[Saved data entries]
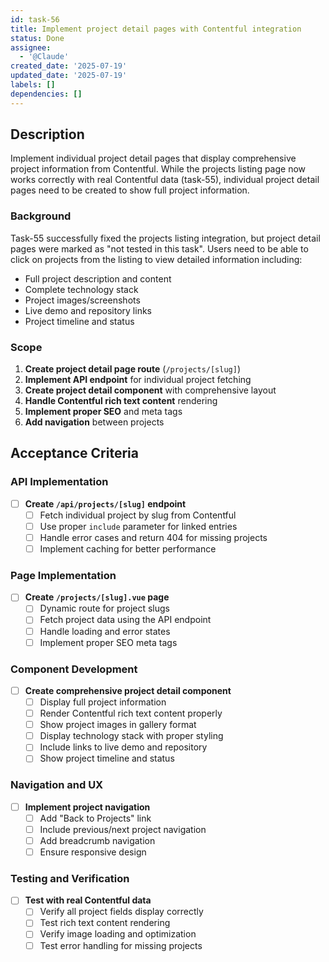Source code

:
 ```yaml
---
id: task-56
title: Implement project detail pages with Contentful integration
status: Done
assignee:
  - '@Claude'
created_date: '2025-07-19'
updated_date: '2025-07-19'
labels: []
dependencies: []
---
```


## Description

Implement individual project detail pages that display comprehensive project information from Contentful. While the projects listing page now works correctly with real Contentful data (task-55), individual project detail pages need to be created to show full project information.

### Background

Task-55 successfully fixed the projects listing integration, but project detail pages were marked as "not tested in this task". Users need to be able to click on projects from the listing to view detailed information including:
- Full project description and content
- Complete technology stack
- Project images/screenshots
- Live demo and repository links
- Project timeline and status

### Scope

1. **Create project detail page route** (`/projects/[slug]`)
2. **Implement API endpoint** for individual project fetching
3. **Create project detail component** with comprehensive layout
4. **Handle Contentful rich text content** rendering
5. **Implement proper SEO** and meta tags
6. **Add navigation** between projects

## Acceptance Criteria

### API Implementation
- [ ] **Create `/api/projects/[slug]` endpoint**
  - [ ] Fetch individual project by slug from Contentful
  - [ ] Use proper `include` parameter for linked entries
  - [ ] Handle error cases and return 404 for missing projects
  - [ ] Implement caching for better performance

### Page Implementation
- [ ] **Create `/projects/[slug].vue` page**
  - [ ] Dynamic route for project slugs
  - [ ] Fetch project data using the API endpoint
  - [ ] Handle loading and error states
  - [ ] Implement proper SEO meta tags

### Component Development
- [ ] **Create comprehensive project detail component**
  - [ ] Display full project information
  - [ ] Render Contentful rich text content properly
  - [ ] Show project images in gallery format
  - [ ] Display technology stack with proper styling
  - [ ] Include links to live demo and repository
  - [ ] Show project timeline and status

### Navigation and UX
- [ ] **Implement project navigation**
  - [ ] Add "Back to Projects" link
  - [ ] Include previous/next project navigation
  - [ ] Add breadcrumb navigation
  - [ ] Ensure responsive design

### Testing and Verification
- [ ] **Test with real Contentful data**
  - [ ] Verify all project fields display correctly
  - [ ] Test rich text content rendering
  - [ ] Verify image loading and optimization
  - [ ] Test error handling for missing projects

==

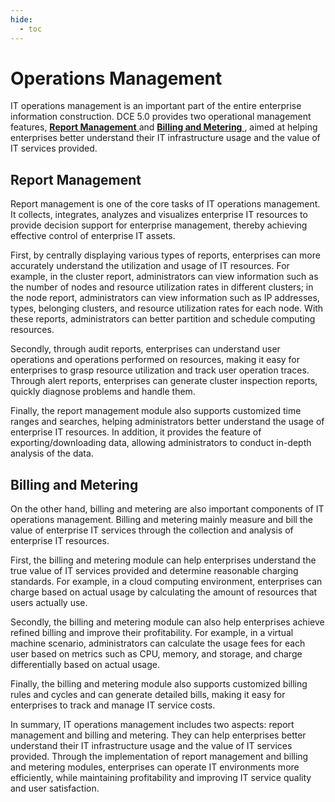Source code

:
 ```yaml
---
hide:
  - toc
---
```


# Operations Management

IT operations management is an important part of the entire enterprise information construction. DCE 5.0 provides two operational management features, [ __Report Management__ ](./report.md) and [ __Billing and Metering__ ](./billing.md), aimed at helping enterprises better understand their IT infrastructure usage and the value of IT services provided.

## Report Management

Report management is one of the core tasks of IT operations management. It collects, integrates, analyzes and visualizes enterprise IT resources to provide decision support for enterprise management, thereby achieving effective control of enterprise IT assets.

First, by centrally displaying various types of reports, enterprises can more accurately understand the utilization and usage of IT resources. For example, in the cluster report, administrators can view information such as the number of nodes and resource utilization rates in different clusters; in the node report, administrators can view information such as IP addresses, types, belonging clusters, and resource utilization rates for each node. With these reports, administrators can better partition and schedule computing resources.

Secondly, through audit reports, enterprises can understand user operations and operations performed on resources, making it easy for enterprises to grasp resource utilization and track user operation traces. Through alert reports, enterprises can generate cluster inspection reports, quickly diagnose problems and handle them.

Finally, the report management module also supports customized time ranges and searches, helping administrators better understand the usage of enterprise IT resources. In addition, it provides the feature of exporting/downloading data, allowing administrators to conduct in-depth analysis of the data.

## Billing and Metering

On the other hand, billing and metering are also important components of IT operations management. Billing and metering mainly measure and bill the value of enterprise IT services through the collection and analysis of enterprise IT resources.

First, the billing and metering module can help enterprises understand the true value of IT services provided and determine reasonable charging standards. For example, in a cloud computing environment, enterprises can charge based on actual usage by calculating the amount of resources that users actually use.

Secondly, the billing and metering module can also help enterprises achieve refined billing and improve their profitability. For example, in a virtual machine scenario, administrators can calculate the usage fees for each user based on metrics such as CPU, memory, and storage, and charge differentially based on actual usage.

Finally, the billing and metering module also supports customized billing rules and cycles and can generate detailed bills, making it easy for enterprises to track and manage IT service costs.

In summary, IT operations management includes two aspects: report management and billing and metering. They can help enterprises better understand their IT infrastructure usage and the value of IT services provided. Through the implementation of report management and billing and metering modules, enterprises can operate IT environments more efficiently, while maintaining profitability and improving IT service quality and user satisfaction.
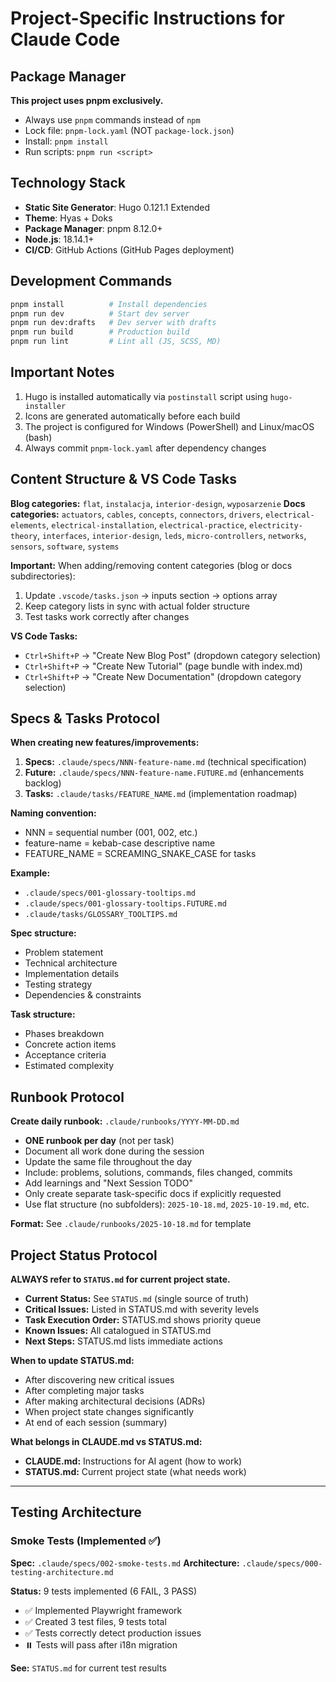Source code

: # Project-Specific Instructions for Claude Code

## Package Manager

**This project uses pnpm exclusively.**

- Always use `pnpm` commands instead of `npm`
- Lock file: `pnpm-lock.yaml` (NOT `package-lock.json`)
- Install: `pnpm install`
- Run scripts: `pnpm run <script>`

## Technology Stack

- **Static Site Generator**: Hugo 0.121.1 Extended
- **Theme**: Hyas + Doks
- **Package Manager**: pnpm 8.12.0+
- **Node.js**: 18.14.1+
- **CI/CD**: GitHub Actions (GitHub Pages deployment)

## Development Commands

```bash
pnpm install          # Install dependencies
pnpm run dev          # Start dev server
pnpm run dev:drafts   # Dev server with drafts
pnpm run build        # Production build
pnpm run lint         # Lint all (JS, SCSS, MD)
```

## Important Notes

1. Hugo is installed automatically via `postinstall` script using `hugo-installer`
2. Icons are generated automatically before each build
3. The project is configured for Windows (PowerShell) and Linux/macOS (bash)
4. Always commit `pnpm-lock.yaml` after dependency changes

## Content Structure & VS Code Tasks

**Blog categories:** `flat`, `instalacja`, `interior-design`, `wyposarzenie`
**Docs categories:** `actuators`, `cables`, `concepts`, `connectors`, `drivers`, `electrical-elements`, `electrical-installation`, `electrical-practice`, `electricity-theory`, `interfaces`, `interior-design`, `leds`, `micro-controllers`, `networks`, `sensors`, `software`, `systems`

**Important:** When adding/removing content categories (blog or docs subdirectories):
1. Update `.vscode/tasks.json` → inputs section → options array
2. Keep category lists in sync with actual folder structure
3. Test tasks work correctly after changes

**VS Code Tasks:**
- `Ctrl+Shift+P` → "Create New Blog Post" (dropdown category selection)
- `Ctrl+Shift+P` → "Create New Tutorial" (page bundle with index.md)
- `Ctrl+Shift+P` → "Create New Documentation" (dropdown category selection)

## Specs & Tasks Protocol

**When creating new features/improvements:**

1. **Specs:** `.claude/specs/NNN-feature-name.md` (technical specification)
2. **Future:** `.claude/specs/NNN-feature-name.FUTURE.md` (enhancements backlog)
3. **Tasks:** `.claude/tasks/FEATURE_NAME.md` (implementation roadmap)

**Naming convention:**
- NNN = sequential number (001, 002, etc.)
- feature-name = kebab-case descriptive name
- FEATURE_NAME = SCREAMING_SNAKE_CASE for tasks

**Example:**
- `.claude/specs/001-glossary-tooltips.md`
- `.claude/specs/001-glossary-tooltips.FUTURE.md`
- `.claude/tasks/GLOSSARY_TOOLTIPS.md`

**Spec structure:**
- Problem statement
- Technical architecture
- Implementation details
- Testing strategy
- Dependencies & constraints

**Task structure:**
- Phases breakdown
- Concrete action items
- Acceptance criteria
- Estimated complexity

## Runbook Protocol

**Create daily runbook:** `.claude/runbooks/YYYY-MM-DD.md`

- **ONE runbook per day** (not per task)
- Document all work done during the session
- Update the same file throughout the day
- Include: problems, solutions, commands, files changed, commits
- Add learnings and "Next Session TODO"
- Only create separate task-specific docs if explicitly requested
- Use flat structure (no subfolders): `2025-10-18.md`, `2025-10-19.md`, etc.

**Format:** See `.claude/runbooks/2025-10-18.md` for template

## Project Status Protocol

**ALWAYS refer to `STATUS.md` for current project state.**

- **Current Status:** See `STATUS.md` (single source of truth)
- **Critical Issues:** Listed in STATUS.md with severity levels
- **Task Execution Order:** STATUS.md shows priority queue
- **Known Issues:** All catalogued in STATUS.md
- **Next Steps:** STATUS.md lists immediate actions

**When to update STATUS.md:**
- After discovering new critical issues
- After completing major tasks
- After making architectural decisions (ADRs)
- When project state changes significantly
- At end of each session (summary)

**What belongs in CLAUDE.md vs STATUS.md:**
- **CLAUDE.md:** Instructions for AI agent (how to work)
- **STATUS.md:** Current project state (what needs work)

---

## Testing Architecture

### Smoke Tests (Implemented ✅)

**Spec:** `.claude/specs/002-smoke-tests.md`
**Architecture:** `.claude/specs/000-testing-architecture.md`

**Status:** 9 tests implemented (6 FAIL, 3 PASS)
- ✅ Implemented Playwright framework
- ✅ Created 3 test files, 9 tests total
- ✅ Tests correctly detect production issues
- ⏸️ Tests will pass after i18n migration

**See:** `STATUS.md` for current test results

* _About this exercise_: Bring together all lines of the entries above in which the string "text" occurs.

* _Solution for this task_:
4. **Handle Contentful rich text content** rendering
  - [ ] Render Contentful rich text content properly
  - [ ] Test rich text content rendering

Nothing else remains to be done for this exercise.